AWS Athena Connection

Jedify's Semantic Fusion™ platform seamlessly integrates with AWS Athena to bring natural language analytics to your Iceberg data lake. This enables processing millions of queries monthly on Iceberg tables while optimizing cost and performance through intelligent query planning.

Prerequisites

Before connecting Jedify to your Athena environment, ensure you have:

✅ AWS account with Athena enabled
✅ Iceberg tables registered in AWS Glue Data Catalog
✅ S3 bucket for Athena query results (staging directory)
✅ AWS credentials with appropriate permissions (see Required AWS Permissions)

Authentication Method

Jedify supports programmatic access via IAM Access Keys for connecting to your Athena environment. This approach aligns with AWS Athena best practices and provides a simple, secure, and auditable setup.

1. Create IAM Policy for S3 Data Lake Access

Create a custom IAM policy that allows read access to the S3 bucket(s) containing your Iceberg data.

Note: Bucket-level and object-level permissions must both be included. You may include multiple data lake buckets if needed.

{
  "Version": "2012-10-17",
  "Statement": [
    {
      "Effect": "Allow",
      "Action": ["s3:GetObject"],
      "Resource": ["arn:aws:s3:::your-data-lake-bucket/*"]
    },
    {
      "Effect": "Allow",
      "Action": ["s3:GetBucketLocation", "s3:ListBucket"],
      "Resource": ["arn:aws:s3:::your-data-lake-bucket"]
    }
  ]
}

2. Create IAM User with Programmatic Access

Go to AWS Console → IAM → Users → Add user
User name: jedify-athena-user
Select Programmatic access
Attach the following policies:
- AWSQuicksightAthenaAccess
- Custom S3 policy for data lake access (above)
- Custom S3 policy for query results bucket (below)
Create the user and save the Access Key ID and Secret Access Key

3. Create / Identify S3 Bucket for Athena Query Results

Athena requires a staging bucket for query results.

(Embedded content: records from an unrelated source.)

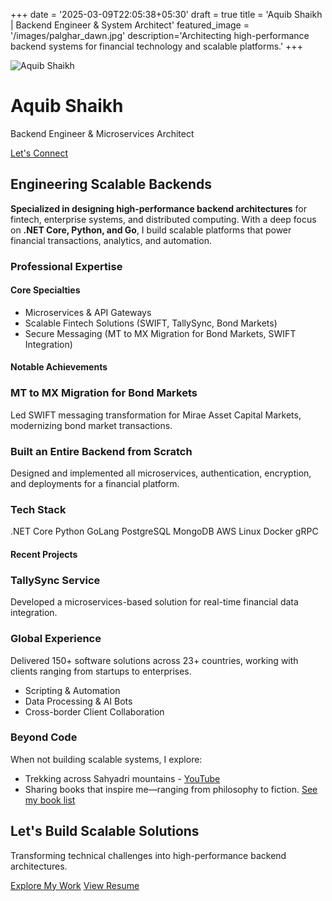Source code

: +++
date = '2025-03-09T22:05:38+05:30'
draft = true
title = 'Aquib Shaikh | Backend Engineer & System Architect'
featured_image = '/images/palghar_dawn.jpg'
description='Architecting high-performance backend systems for financial technology and scalable platforms.'
+++

<link rel="stylesheet" href="https://cdnjs.cloudflare.com/ajax/libs/font-awesome/6.0.0/css/all.min.css">
<link rel="stylesheet" href="https://fonts.googleapis.com/css2?family=Inter:wght@400;500;600;700&display=swap">
<link rel="stylesheet" href="/css/custom.css">

<div class="profile-header">
    <div class="profile-card">
        <img src="/images/aquib2.jpg" alt="Aquib Shaikh" class="profile-img">
        <h1>Aquib Shaikh</h1>
        <p class="subtitle">Backend Engineer & Microservices Architect</p>
        <div class="profile-social">
            <a href="https://linkedin.com/in/aquib-sh" target="_blank" aria-label="LinkedIn"><i class="fab fa-linkedin"></i></a>
            <a href="https://github.com/aquib-sh" target="_blank" aria-label="GitHub"><i class="fab fa-github"></i></a>
            <a href="https://twitter.com/aquib_sh" target="_blank" aria-label="Twitter"><i class="fab fa-twitter"></i></a>
            <a href="https://www.youtube.com/@aquibshaikh8611" target="_blank" aria-label="YouTube"><i class="fab fa-youtube"></i></a>
        </div>
    </div>
    <div class="contact-ribbon">
        <a href="mailto:shaikhaquib394@gmail.com" class="contact-btn"><i class="fas fa-envelope"></i> Let's Connect</a>
    </div>
</div>

<h2><i class="fas fa-code"></i> Engineering Scalable Backends</h2>
<p class="intro-text"><strong>Specialized in designing high-performance backend architectures</strong> for fintech, enterprise systems, and distributed computing. With a deep focus on <strong>.NET Core, Python, and Go</strong>, I build scalable platforms that power financial transactions, analytics, and automation.</p>

<div class="grid-container">
    <div>
        <h3><i class="fas fa-briefcase"></i> Professional Expertise</h3>
        <h4>Core Specialties</h4>
        <ul class="feature-list">
            <li><i class="fas fa-network-wired"></i> Microservices & API Gateways</li>
            <li><i class="fas fa-chart-line"></i> Scalable Fintech Solutions (SWIFT, TallySync, Bond Markets)</li>
            <li><i class="fas fa-shield-alt"></i> Secure Messaging (MT to MX Migration for Bond Markets, SWIFT Integration)</li>
        </ul>
        <h4>Notable Achievements</h4>
        <div class="achievement-card">
            <div class="achievement-icon"><i class="fas fa-rocket"></i></div>
            <div class="achievement-content">
                <h3>MT to MX Migration for Bond Markets</h3>
                <p>Led SWIFT messaging transformation for Mirae Asset Capital Markets, modernizing bond market transactions.</p>
            </div>
        </div>
        <div class="achievement-card">
            <div class="achievement-icon"><i class="fas fa-server"></i></div>
            <div class="achievement-content">
                <h3>Built an Entire Backend from Scratch</h3>
                <p>Designed and implemented all microservices, authentication, encryption, and deployments for a financial platform.</p>
            </div>
        </div>
    </div>
    <div>
        <h3><i class="fas fa-tools"></i> Tech Stack</h3>
        <div class="skill-cloud">
            <span class="skill-pill">.NET Core</span>
            <span class="skill-pill">Python</span>
            <span class="skill-pill">GoLang</span>
            <span class="skill-pill">PostgreSQL</span>
            <span class="skill-pill">MongoDB</span>
            <span class="skill-pill">AWS</span>
            <span class="skill-pill">Linux</span>
            <span class="skill-pill">Docker</span>
            <span class="skill-pill">gRPC</span>
        </div>
        <h4>Recent Projects</h4>
        <div class="achievement-card">
            <div class="achievement-icon"><i class="fas fa-project-diagram"></i></div>
            <div class="achievement-content">
                <h3>TallySync Service</h3>
                <p>Developed a microservices-based solution for real-time financial data integration.</p>
            </div>
        </div>
    </div>
    <div class=beyond-the-screen>
        <h3><i class="fas fa-globe"></i> Global Experience</h3>
        <p>Delivered 150+ software solutions across 23+ countries, working with clients ranging from startups to enterprises.</p>
        <ul class="feature-list">
            <li><i class="fas fa-terminal"></i> Scripting & Automation</li>
            <li><i class="fas fa-robot"></i> Data Processing & AI Bots</li>
            <li><i class="fas fa-comments"></i> Cross-border Client Collaboration</li>
        </ul>
    </div>
    <div class=beyond-the-screen>
        <h3><i class="fas fa-mountain"></i> Beyond Code</h3>
        <p>When not building scalable systems, I explore:</p>
        <ul class="feature-list">
            <li><i class="fas fa-hiking"></i> Trekking across Sahyadri mountains - <a href="https://www.youtube.com/@aquibshaikh8611" class="highlight" target="_blank">YouTube</a></li>
            <li><i class="fas fa-book"></i> Sharing books that inspire me—ranging from philosophy to fiction. <a href="/books" class="highlight" target="_blank">See my book list</a></li>
        </ul>
    </div>
</div>

<div class="cta-section">
    <h2>Let's Build Scalable Solutions</h2>
    <p>Transforming technical challenges into high-performance backend architectures.</p>
    <div class="cta-buttons">
        <a href="https://github.com/aquib-sh" class="cta-btn" target="_blank"><i class="fas fa-code-branch"></i> Explore My Work</a>
        <a href="https://drive.google.com/file/d/1c4Yo3Krj3qR_DkUvOXAhfNBjtGUd_Uh-/view?usp=sharing" class="cta-btn" target="_blank"><i class="fas fa-file-alt"></i> View Resume</a>
    </div>
</div>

Create a new bucket (e.g. my-athena-results) or reuse an existing one
Ensure the bucket is in the same AWS region as Athena
Staging directory format:

s3://my-athena-results/jedify/

4. Update IAM Policy for Query Results Bucket

The managed policy AWSQuicksightAthenaAccess only covers buckets named:

arn:aws:s3:::aws-athena-query-results-*

If you use a custom bucket, add the following permissions:

{
  "Effect": "Allow",
  "Action": [
    "s3:GetBucketLocation",
    "s3:GetObject",
    "s3:ListBucket",
    "s3:ListBucketMultipartUploads",
    "s3:ListMultipartUploadParts",
    "s3:AbortMultipartUpload",
    "s3:CreateBucket",
    "s3:PutObject"
  ],
  "Resource": [
    "arn:aws:s3:::your-query-results-bucket",
    "arn:aws:s3:::your-query-results-bucket/*"
  ]
}

5. Add Glue Data Catalog Permissions

If your Athena tables are registered in AWS Glue (recommended), add:

{
  "Effect": "Allow",
  "Action": [
    "glue:GetDatabase",
    "glue:GetDatabases",
    "glue:GetTable",
    "glue:GetTables",
    "glue:GetPartition",
    "glue:GetPartitions"
  ],
  "Resource": "*"
}

Required AWS Permissions (Consolidated)

Jedify requires the following logical permission groups:

Athena

Start, monitor, and retrieve query results

S3 (Data Lake)

Read-only access to Iceberg table buckets

S3 (Query Results)

Read/write access to Athena staging bucket

AWS Glue

Read access to databases, tables, and partitions

Connection Configuration

Provide the following to Jedify:

Required

Parameter	Description	Example
AWS Region	Athena region	us-east-1
S3 Staging Directory	Athena query results path	s3://my-athena-results/jedify/

Authentication

IAM Access Keys

Access Key ID
Secret Access Key

Optional

Workgroup (default: primary)
Catalog Name (default: AwsDataCatalog)

Iceberg Tables in Jedify

Jedify automatically discovers:

Databases in Glue
Tables (Iceberg and non-Iceberg)
Column schemas and types
Partition columns
Table statistics

Iceberg tables are queried like standard SQL tables. No special syntax is required.

Semantic Models and Query Optimization

Jedify translates semantic models into Athena-compatible SQL and automatically adds partition filters when applicable.

Optimization Example

If day is a partition column, Jedify:

Detects it from Iceberg metadata
Adds default date filters (for example, last 30 or 90 days)
Reduces scanned data and query cost by 10–100x

Pro Tips

Athena charges per TB scanned. Use partitioning and columnar formats (Parquet)
Ensure S3 buckets and Athena are in the same region
Use lifecycle policies to clean up old query results
Always include partition filters on Iceberg tables
The S3 staging directory must end with a trailing slash